If you’re reading this you probably understand what I mean on a gut level because one of the big signs of burnout is a feeling of “I just can’t go on. I can’t do this anymore”. Your body knows. Your system knows. Something needs to change. The challenge is figuring out what, exactly, needs to change, and how to change it without causing more burnout (because change is hard and takes energy).
This is the work I do with my clients, and it’s a lot like restoring an ecosystem. There are stages to burnout recovery which each come with their own landscapes, insights and challenges. And, because everything in ecosystems is a circle, these stages overlap, iterate and happen in layers. Here’s a visual of how I think about it.
A lot of conventional advice about burnout falls flat because it focuses only on increasing capacity through rest, which is important. In fact, it’s step 1! The Initial rest allows for everything else to take place. But like any type of healing in the body, rest becomes active rest that then becomes strengthening. That in turn shifts into a natural cycle of rest and exertion. That’s the system we’re working to restore in burnout recovery (well, one of them.)

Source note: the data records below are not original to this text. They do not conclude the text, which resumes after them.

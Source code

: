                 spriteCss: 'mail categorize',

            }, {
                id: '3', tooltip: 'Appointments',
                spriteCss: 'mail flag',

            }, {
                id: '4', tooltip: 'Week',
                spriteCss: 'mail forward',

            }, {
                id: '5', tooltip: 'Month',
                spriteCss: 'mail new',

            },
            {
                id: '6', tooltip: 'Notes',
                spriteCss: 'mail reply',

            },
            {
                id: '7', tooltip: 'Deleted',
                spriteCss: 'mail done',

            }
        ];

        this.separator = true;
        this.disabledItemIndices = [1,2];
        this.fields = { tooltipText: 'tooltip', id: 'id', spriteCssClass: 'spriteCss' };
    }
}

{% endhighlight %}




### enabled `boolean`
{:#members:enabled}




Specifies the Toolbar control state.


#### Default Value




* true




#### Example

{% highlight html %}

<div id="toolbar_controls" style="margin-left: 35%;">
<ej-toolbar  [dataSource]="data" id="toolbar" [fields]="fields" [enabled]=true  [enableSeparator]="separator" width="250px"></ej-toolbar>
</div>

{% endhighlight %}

Burnout doesn’t only come from over-work or exertion. There’s sensory overwhelm burnout, caregiving burnout, misalignment burnout (aka: moral injury), under-use burnout (bore-out) and more. And you can experience more than one kind at once. Ultimately each one stems from some sort of imbalance. The solutions to your burnout pattern will be as unique as you are. In my experience, exiting the burnout cycle requires us to move through:
Deconstructing the lessons we’ve learned from systems, institutions, and people who’ve claimed agency over how we use our time, bodies and expression.
Rebuilding our capacity to learn, effort, create and rest; and our trust in that capacity.
Navigating how we actually move through the world and interact with it and its challenges.
Cultivating the interests, systems, boundaries, and natural motivation that works best for us.
And as we do so, we each get to solve the puzzle of our unique burnout experience. With my clients, I always try to zoom out and see the larger patterns there. For example, maybe it’s less about not exerting yourself and more about expressing yourself more. But we work on the little stuff that adds up. Maybe we find you a bunch of smaller wins that lead to big reductions in your mental load (like, did you know you don’t have to fold workout clothes? At one time, I sure didn’t). But most importantly, we tackle the complexity of living as you in a world made both of magic and wonder, and exploitative systems. And we work to put as much of the agency, and creative control over your life back in your hands.